Another R1155A resurrected … (/cont)

This is the finished article; fully working and laced up. I wish I could say that it worked first time, but it didn’t. For various reasons, work had been interrupted once or twice and as a result, a couple of minor wiring errors had crept in. Then during some initial HT voltage measurements it was noted that the bias on the Mixer-Oscillator was incorrect. This was the valve that had been replaced with a 6K8G. I removed it and fitted an ex-equipment VR99 and the discrepancy was resolved. Alignment was more or less straight-forward. However there were a couple of issues relating to the DF circuitry.

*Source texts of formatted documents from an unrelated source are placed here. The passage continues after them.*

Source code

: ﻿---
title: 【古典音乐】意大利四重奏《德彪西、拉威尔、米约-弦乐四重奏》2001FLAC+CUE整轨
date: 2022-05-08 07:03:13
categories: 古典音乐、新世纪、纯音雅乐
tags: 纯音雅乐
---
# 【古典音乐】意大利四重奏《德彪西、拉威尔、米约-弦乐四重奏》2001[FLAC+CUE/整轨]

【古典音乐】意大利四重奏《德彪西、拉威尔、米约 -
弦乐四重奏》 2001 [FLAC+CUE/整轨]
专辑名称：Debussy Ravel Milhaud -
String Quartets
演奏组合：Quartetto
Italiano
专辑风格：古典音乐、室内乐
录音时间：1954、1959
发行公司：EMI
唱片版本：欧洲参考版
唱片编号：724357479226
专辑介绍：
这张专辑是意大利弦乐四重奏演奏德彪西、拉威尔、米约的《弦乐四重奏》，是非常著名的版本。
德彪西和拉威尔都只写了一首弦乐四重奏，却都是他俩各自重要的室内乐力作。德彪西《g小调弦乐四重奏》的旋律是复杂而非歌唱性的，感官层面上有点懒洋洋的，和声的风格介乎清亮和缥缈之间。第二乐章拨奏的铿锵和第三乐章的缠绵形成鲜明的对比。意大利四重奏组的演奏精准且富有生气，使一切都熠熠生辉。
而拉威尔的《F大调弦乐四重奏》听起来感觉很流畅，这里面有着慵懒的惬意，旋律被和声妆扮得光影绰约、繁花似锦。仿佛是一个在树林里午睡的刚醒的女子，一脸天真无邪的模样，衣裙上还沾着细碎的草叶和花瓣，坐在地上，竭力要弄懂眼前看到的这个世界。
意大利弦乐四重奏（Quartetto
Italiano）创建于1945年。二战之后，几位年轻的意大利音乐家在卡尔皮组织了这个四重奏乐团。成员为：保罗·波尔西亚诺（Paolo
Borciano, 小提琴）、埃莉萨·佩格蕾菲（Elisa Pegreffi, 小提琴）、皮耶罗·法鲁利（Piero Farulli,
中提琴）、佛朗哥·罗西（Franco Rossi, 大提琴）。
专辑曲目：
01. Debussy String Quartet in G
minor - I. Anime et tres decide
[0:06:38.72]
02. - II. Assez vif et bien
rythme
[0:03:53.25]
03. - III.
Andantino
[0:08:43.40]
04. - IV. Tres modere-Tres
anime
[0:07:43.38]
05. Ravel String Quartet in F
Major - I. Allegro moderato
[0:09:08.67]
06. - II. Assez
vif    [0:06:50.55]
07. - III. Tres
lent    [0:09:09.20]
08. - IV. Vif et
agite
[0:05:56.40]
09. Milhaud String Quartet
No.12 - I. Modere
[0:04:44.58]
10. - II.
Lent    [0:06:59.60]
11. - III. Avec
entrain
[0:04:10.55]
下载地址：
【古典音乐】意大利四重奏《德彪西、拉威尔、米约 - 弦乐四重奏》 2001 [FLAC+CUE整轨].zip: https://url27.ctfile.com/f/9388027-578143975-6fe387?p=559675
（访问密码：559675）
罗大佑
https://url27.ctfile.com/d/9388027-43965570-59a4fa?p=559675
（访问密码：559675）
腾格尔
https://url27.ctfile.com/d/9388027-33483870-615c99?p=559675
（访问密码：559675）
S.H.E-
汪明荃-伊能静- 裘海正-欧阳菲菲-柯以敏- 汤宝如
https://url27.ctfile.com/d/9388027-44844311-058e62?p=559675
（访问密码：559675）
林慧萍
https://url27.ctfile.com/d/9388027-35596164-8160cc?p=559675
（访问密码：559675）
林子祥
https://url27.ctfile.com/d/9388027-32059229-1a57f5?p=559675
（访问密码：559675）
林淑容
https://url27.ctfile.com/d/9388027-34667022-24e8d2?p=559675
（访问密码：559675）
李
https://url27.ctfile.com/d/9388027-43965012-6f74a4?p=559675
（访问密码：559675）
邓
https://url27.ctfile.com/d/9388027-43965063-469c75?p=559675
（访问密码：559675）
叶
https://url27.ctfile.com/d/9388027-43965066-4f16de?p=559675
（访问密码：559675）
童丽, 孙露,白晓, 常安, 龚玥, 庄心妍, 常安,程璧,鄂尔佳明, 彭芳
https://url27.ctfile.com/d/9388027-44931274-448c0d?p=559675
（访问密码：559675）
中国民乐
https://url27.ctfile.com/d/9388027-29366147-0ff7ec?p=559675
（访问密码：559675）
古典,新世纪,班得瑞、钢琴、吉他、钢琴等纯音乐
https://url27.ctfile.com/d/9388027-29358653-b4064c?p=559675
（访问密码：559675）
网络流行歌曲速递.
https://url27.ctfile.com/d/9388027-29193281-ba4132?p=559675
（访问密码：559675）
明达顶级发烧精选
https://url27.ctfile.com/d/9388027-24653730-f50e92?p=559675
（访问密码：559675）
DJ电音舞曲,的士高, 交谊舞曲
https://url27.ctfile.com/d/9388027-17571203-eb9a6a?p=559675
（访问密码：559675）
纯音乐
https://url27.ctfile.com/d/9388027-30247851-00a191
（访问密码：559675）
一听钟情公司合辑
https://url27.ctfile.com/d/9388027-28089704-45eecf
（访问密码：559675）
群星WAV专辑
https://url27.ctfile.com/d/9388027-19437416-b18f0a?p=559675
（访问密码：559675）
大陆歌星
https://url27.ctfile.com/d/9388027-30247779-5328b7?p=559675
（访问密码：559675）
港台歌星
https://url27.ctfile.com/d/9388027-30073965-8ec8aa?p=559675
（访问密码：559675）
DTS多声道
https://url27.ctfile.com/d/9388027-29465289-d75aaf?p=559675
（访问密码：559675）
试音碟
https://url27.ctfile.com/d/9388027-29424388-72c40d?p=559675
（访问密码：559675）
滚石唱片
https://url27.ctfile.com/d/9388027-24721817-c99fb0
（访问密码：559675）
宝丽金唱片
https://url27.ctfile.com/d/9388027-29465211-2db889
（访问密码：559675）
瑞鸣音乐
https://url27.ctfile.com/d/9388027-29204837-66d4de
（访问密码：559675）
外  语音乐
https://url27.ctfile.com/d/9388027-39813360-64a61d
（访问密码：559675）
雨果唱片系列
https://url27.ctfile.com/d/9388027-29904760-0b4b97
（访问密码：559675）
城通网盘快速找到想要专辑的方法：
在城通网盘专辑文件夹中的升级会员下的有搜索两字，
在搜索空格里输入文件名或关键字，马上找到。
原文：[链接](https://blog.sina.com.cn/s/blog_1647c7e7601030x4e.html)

The Meter Amplitude control worked in reverse and the Meter balance control was unable to null out the imbalance. The latter was identified as a valve issue by swapping V1 and V2. In doing so the imbalance flipped over the other way. I chose V1 and replaced it with an new VR99A; The Meter Balance control was then able to null  

out the imbalance. The problem with the Meter Amplitude control operating in reverse was a curious one since the wiring appeared to be fine. However there were two types of potentiometer that could be fitted. I replaced the ‘standard’ pot with one with a 6K5 resistor on a small tag as per my AD8882B. This fixed the problem. So I think there might be a problem with the way I interpreted Peter Holtham’s wiring diagram for standard 3-terminal pots. Murphy’s Law struck soon after lacing up the wiring. The set failed on Range 3. Or rather the Local Oscillator became slow to start on that range. This turned out to be an issue with the VR99 that I had fitted. Replacing it only temporarily resolved the problem because I then noticed that L4 in the first stage was no longer tuning. This did not bode well because to remove L4, I was going to have to de-solder connections under the coil-box. The R1155 was never designed to be maintained! In 1943, the life expectancy of a bomber was only 3 weeks! I managed to extract L4 and found that the iron slug had become detached from the Bakelite adjustment screw. I replaced the entire L4 assembly with one from my box of spares. I could have been forgiven for thinking that that would be the end of my problems. But no! The set then stopped working on range 1, then it finally failed on all 5 ranges. This turned out to be a Local Oscillator injection issue and was actually caused by failure of the VR99 mixer-oscillator … again! So I replace it with a NOS VR99 and it has worked fine ever since. The thing you have to remember with the R1155 is that it was never

Intended as a high-spec communications receiver. The presence of the BFO served only to render CW signals readable. There are also more controls on the front panel related to Df’ing than to actual reception. As a general receiver of AM broadcast stations it performs very well and this one even compared rather favourably with my RA1772 at 17.5MHz. I think it is worth the effort restoring these classic receivers just to get a feel for what it was like for the young men who operated them and the companion T1154 transmitter during WW2 and as a testimony to them.